Aujourd’hui, l'enjeu est d’acquérir et de maintenir des compétences à forte valeur ajoutée qui garantissent la souveraineté industrielle d'un pays, ainsi qu'un avantage comparatif technologique fort pour les entreprises. L'Association des fabricants européens de batteries automobiles et industrielles prévoit que le marché européen des batteries représentera 35Mds d'euros en 2030, le lithium-ion représentant environ la moitié de ce montant. L'Europe qui vise à être autosuffisante dans la production de batteries d'ici 2030 ne pourra pas se reposer uniquement sur les projets miniers nationaux. L'Australie apparaît comme son meilleur atout à moyen terme.

 

Des facteurs d’incertitudes

La forte volatilité des matières premières et notamment des métaux pourrait finir par affecter la tendance des prix du lithium. Cette volatilité s’explique notamment par l’incertitude de la demande liée aux difficultés du secteur immobilier chinois. Ces vents contraires ne seront pas sans effet sur la volatilité des cours de lithium.

Par ailleurs, les sociétés minières sont en train de revenir à des stratégies basées sur la valeur plutôt que sur le volume. Après avoir vu leurs rentabilités croitre grâce à la flambée des prix au 1er semestre 2022, la baisse des prix des métaux, les coûts élevés de l'énergie ont incités les compagnies minières à limiter leurs investissements. Les entreprises du lithium devraient ainsi parier sur les niveaux de cours pour maintenir leurs rentabilités tout en limitant leurs investissements dans un contexte récession mondiale en 2023 (voir notre dernier baromètre). Étant donné que l'exploration de nouvelles sources de lithium peut prendre de 3 à 5 ans, auxquels s'ajoutent 2 à 3 ans pour l'installation du traitement des minerais, cela va nécessairement peser sur les volumes d'approvisionnement à moyen-terme.

Tout soutien de la part de la Chine au secteur des batteries pourrait également accroître la pression sur les volumes de production et faire grimper les prix du lithium.
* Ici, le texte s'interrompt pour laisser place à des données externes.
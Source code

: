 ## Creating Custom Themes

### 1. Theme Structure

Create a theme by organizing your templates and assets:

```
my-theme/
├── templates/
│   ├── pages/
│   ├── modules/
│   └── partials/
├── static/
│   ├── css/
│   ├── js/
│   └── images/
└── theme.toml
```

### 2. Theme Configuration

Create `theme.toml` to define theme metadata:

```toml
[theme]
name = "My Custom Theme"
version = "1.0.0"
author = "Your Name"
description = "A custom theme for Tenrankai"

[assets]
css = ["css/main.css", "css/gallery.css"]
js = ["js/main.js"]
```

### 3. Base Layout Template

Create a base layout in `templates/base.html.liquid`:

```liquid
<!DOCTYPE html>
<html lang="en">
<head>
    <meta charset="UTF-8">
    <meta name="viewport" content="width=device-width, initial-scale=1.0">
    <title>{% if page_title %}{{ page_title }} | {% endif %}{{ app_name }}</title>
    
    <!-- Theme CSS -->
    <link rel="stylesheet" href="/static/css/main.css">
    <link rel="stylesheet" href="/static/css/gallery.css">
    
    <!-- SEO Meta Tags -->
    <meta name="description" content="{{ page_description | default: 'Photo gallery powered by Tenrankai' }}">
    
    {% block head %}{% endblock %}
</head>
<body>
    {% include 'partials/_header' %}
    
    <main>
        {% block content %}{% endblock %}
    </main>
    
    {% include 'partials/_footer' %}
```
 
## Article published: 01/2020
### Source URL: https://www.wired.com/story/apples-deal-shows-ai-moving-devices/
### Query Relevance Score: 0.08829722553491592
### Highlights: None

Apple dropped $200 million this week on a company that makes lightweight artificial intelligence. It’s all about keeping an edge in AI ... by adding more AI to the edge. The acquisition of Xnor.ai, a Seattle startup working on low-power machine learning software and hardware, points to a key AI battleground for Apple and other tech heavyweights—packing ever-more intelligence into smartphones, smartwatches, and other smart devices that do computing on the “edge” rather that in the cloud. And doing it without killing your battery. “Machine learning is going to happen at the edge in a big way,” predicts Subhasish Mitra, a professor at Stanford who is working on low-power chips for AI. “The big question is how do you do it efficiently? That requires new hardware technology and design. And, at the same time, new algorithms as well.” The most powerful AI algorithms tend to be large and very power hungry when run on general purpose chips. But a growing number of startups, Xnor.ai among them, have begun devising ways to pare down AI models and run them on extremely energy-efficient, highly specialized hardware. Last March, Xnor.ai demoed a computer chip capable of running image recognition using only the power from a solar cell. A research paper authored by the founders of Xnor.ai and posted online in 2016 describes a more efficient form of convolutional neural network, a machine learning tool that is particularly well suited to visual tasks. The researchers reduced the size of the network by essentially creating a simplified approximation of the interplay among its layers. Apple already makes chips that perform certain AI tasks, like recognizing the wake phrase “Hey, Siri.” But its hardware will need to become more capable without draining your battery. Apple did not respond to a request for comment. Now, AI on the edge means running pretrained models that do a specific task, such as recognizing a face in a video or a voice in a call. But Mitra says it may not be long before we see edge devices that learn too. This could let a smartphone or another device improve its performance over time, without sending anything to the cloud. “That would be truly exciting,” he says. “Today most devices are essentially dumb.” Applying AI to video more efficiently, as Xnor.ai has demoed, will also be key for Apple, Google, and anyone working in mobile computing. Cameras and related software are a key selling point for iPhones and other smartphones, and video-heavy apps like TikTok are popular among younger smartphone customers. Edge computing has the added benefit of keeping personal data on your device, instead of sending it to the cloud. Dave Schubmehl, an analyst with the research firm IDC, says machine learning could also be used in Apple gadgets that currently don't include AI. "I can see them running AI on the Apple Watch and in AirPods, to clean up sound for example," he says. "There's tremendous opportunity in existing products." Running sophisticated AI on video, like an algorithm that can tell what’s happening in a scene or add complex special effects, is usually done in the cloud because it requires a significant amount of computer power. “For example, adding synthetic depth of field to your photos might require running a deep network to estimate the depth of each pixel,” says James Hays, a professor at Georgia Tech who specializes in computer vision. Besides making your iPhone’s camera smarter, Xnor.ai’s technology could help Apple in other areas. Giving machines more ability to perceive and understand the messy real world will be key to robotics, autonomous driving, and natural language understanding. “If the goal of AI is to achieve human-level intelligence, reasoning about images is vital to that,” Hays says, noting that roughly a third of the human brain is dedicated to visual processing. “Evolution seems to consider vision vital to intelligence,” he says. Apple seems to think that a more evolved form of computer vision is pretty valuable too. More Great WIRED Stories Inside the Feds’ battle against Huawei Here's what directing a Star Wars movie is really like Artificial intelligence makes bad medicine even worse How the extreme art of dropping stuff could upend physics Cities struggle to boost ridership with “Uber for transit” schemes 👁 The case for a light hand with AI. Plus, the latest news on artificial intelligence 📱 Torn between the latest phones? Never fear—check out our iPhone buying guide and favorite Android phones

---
Malgré le pessimisme des perspectives économiques chinoises, la volonté chinoise de maintenir son avantage comparatif sur le segment des batteries lithium-ion ne fait aucun doute. Ainsi, si la Chine actionne des leviers financiers pour soutenir le secteur des batteries lithium-ion, il y aura une augmentation spontanée de la demande.

Enfin, il existe de nombreuses incertitudes quant à l’avenir de la filière du lithium en Europe. L'interdiction de la vente de véhicules thermiques à l'horizon 2035 s'appuie sur des projets de réindustrialisation non matures – projets miniers et gigafactories – et les projets miniers en Europe peuvent faire face à de vives contestations, ce qui renforce la pression sur les constructeurs automobiles et leurs dépendances aux pays producteurs de lithium et de batteries. A moyen terme, cela signifie une augmentation de la vulnérabilité face aux chocs dans la chaîne d'approvisionnement, notamment logistiques, entre les mines et les producteurs de batteries.